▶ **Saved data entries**
════════

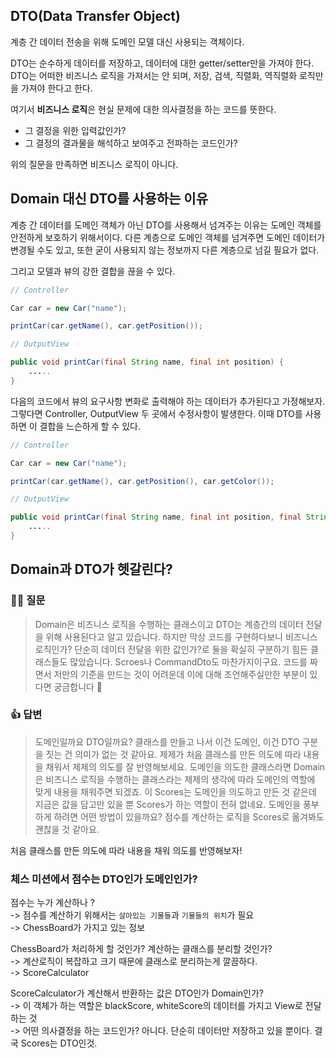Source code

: ## DTO(Data Transfer Object)

계층 간 데이터 전송을 위해 도메인 모델 대신 사용되는 객체이다.

DTO는 순수하게 데이터를 저장하고, 데이터에 대한 getter/setter만을 가져야 한다. DTO는 어떠한 비즈니스 로직을 가져서는 안 되며, 저장, 검색, 직렬화, 역직렬화 로직만을 가져야 한다고 한다.

여기서 **비즈니스 로직**은 현실 문제에 대한 의사결정을 하는 코드를 뜻한다.

- 그 결정을 위한 입력값인가?
- 그 결정의 결과물을 해석하고 보여주고 전파하는 코드인가?

위의 질문을 만족하면 비즈니스 로직이 아니다.

## Domain 대신 DTO를 사용하는 이유

계층 간 데이터를 도메인 객체가 아닌 DTO를 사용해서 넘겨주는 이유는 도메인 객체를 안전하게 보호하기 위해서이다. 다른 계층으로 도메인 객체를 넘겨주면 도메인 데이터가 변경될 수도 있고, 또한 굳이 사용되지 않는 정보까지 다른 계층으로 넘길 필요가 없다.

그리고 모델과 뷰의 강한 결합을 끊을 수 있다. 

```java
// Controller

Car car = new Car("name");

printCar(car.getName(), car.getPosition());

// OutputView

public void printCar(final String name, final int position) {
    .....
}

```

다음의 코드에서 뷰의 요구사항 변화로 출력해야 하는 데이터가 추가된다고 가정해보자. 그렇다면 Controller, OutputView 두 곳에서 수정사항이 발생한다. 이때 DTO를 사용하면 이 결합을 느슨하게 할 수 있다.

```java
// Controller

Car car = new Car("name");

printCar(car.getName(), car.getPosition(), car.getColor());

// OutputView

public void printCar(final String name, final int position, final String color) {
    .....
}

```

## Domain과 DTO가 헷갈린다?

### 👋🏻 질문

>  Domain은 비즈니스 로직을 수행하는 클래스이고 DTO는 계층간의 데이터 전달을 위해 사용된다고 알고 있습니다. 하지만 막상 코드를 구현하다보니 비즈니스 로직인가? 단순히 데이터 전달을 위한 값인가?로 둘을 확실히 구분하기 힘든 클래스들도 많았습니다. Scroes나 CommandDto도 마찬가지이구요. 코드를 짜면서 저만의 기준을 만드는 것이 어려운데 이에 대해 조언해주실만한 부분이 있다면 궁금합니다 🙂

### 👍 답변

> 도메인일까요 DTO일까요? 클래스를 만들고 나서 이건 도메인, 이건 DTO 구분을 짓는 건 의미가 없는 것 같아요. 제제가 처음 클래스를 만든 의도에 따라 내용을 채워서 제제의 의도를 잘 반영해보세요. 도메인을 의도한 클래스라면 Domain은 비즈니스 로직을 수행하는 클래스라는 제제의 생각에 따라 도메인의 역할에 맞게 내용을 채워주면 되겠죠.
이 Scores는 도메인을 의도하고 만든 것 같은데 지금은 값을 담고만 있을 뿐 Scores가 하는 역할이 전혀 없네요. 도메인을 풍부하게 하려면 어떤 방법이 있을까요? 점수를 계산하는 로직을 Scores로 옮겨봐도 괜찮을 것 같아요.

처음 클래스를 만든 의도에 따라 내용을 채워 의도를 반영해보자!

### 체스 미션에서 점수는 DTO인가 도메인인가?

점수는 누가 계산하나 ?  
-> 점수를 계산하기 위해서는 `살아있는 기물들`과 `기물들의 위치`가 필요  
-> ChessBoard가 가지고 있는 정보

ChessBoard가 처리하게 할 것인가? 계산하는 클래스를 분리할 것인가?  
-> 계산로직이 복잡하고 크기 때문에 클래스로 분리하는게 깔끔하다.  
-> ScoreCalculator

ScoreCalculator가 계산해서 반환하는 값은 DTO인가 Domain인가?  
-> 이 객체가 하는 역할은 blackScore, whiteScore의 데이터를 가지고 View로 전달하는 것  
-> 어떤 의사결정을 하는 코드인가? 아니다. 단순히 데이터만 저장하고 있을 뿐이다. 결국 Scores는 DTO인것.
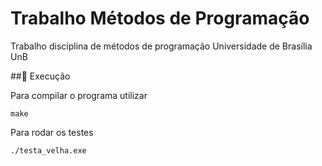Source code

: # Trabalho Métodos de Programação 

Trabalho disciplina de métodos de programação Universidade de Brasília UnB

##🚀 Execução

Para compilar o programa utilizar 
```
make
```
Para rodar os testes

```
./testa_velha.exe
```

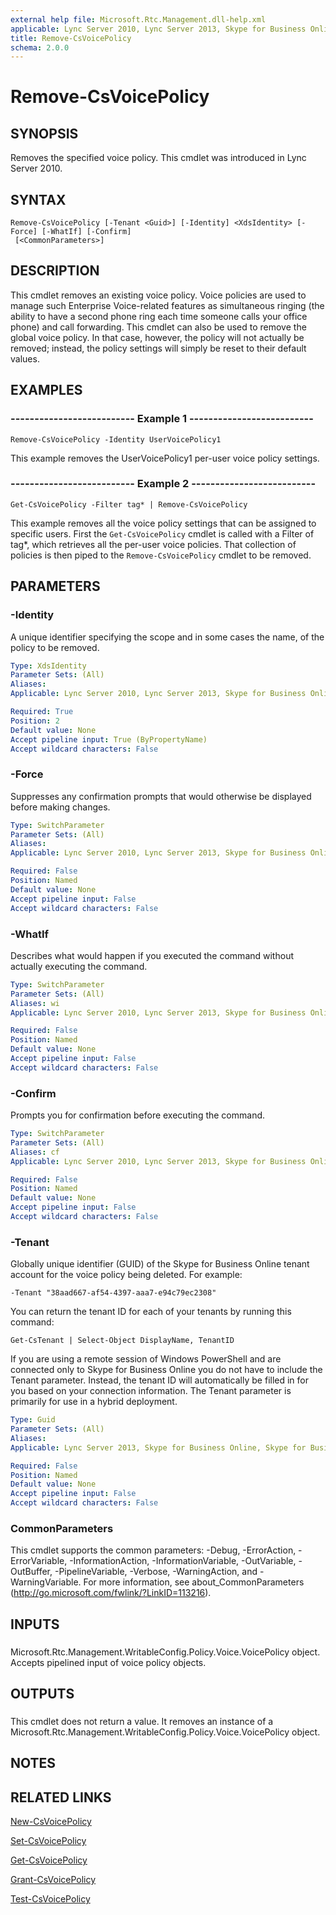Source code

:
 ```yaml
---
external help file: Microsoft.Rtc.Management.dll-help.xml
applicable: Lync Server 2010, Lync Server 2013, Skype for Business Online, Skype for Business Server 2015, Skype for Business Server 2019
title: Remove-CsVoicePolicy
schema: 2.0.0
---
```


# Remove-CsVoicePolicy

## SYNOPSIS
Removes the specified voice policy.
This cmdlet was introduced in Lync Server 2010.


## SYNTAX

```
Remove-CsVoicePolicy [-Tenant <Guid>] [-Identity] <XdsIdentity> [-Force] [-WhatIf] [-Confirm]
 [<CommonParameters>]
```

## DESCRIPTION
This cmdlet removes an existing voice policy.
Voice policies are used to manage such Enterprise Voice-related features as simultaneous ringing (the ability to have a second phone ring each time someone calls your office phone) and call forwarding.
This cmdlet can also be used to remove the global voice policy.
In that case, however, the policy will not actually be removed; instead, the policy settings will simply be reset to their default values.


## EXAMPLES

### -------------------------- Example 1 --------------------------
```
Remove-CsVoicePolicy -Identity UserVoicePolicy1
```

This example removes the UserVoicePolicy1 per-user voice policy settings.


### -------------------------- Example 2 --------------------------
```
Get-CsVoicePolicy -Filter tag* | Remove-CsVoicePolicy
```

This example removes all the voice policy settings that can be assigned to specific users.
First the `Get-CsVoicePolicy` cmdlet is called with a Filter of tag*, which retrieves all the per-user voice policies.
That collection of policies is then piped to the `Remove-CsVoicePolicy` cmdlet to be removed.


## PARAMETERS

### -Identity
A unique identifier specifying the scope and in some cases the name, of the policy to be removed.


```yaml
Type: XdsIdentity
Parameter Sets: (All)
Aliases: 
Applicable: Lync Server 2010, Lync Server 2013, Skype for Business Online, Skype for Business Server 2015, Skype for Business Server 2019

Required: True
Position: 2
Default value: None
Accept pipeline input: True (ByPropertyName)
Accept wildcard characters: False
```

### -Force
Suppresses any confirmation prompts that would otherwise be displayed before making changes.

```yaml
Type: SwitchParameter
Parameter Sets: (All)
Aliases: 
Applicable: Lync Server 2010, Lync Server 2013, Skype for Business Online, Skype for Business Server 2015, Skype for Business Server 2019

Required: False
Position: Named
Default value: None
Accept pipeline input: False
Accept wildcard characters: False
```

### -WhatIf
Describes what would happen if you executed the command without actually executing the command.

```yaml
Type: SwitchParameter
Parameter Sets: (All)
Aliases: wi
Applicable: Lync Server 2010, Lync Server 2013, Skype for Business Online, Skype for Business Server 2015, Skype for Business Server 2019

Required: False
Position: Named
Default value: None
Accept pipeline input: False
Accept wildcard characters: False
```

### -Confirm
Prompts you for confirmation before executing the command.

```yaml
Type: SwitchParameter
Parameter Sets: (All)
Aliases: cf
Applicable: Lync Server 2010, Lync Server 2013, Skype for Business Online, Skype for Business Server 2015, Skype for Business Server 2019

Required: False
Position: Named
Default value: None
Accept pipeline input: False
Accept wildcard characters: False
```

### -Tenant
Globally unique identifier (GUID) of the Skype for Business Online tenant account for the voice policy being deleted.
For example:

`-Tenant "38aad667-af54-4397-aaa7-e94c79ec2308"`

You can return the tenant ID for each of your tenants by running this command:

`Get-CsTenant | Select-Object DisplayName, TenantID`

If you are using a remote session of Windows PowerShell and are connected only to Skype for Business Online you do not have to include the Tenant parameter.
Instead, the tenant ID will automatically be filled in for you based on your connection information.
The Tenant parameter is primarily for use in a hybrid deployment.


```yaml
Type: Guid
Parameter Sets: (All)
Aliases: 
Applicable: Lync Server 2013, Skype for Business Online, Skype for Business Server 2015, Skype for Business Server 2019

Required: False
Position: Named
Default value: None
Accept pipeline input: False
Accept wildcard characters: False
```

### CommonParameters
This cmdlet supports the common parameters: -Debug, -ErrorAction, -ErrorVariable, -InformationAction, -InformationVariable, -OutVariable, -OutBuffer, -PipelineVariable, -Verbose, -WarningAction, and -WarningVariable. For more information, see about_CommonParameters (http://go.microsoft.com/fwlink/?LinkID=113216).

## INPUTS

###  
Microsoft.Rtc.Management.WritableConfig.Policy.Voice.VoicePolicy object.
Accepts pipelined input of voice policy objects.

## OUTPUTS

###  
This cmdlet does not return a value.
It removes an instance of a Microsoft.Rtc.Management.WritableConfig.Policy.Voice.VoicePolicy object.

## NOTES

## RELATED LINKS

[New-CsVoicePolicy](New-CsVoicePolicy.md)

[Set-CsVoicePolicy](Set-CsVoicePolicy.md)

[Get-CsVoicePolicy](Get-CsVoicePolicy.md)

[Grant-CsVoicePolicy](Grant-CsVoicePolicy.md)

[Test-CsVoicePolicy](Test-CsVoicePolicy.md)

════════

▶ **What you are asked to do**
Nothing but a number should be given: the count of lines above in which the word "actually" occurs.

▶ **Written solution**
2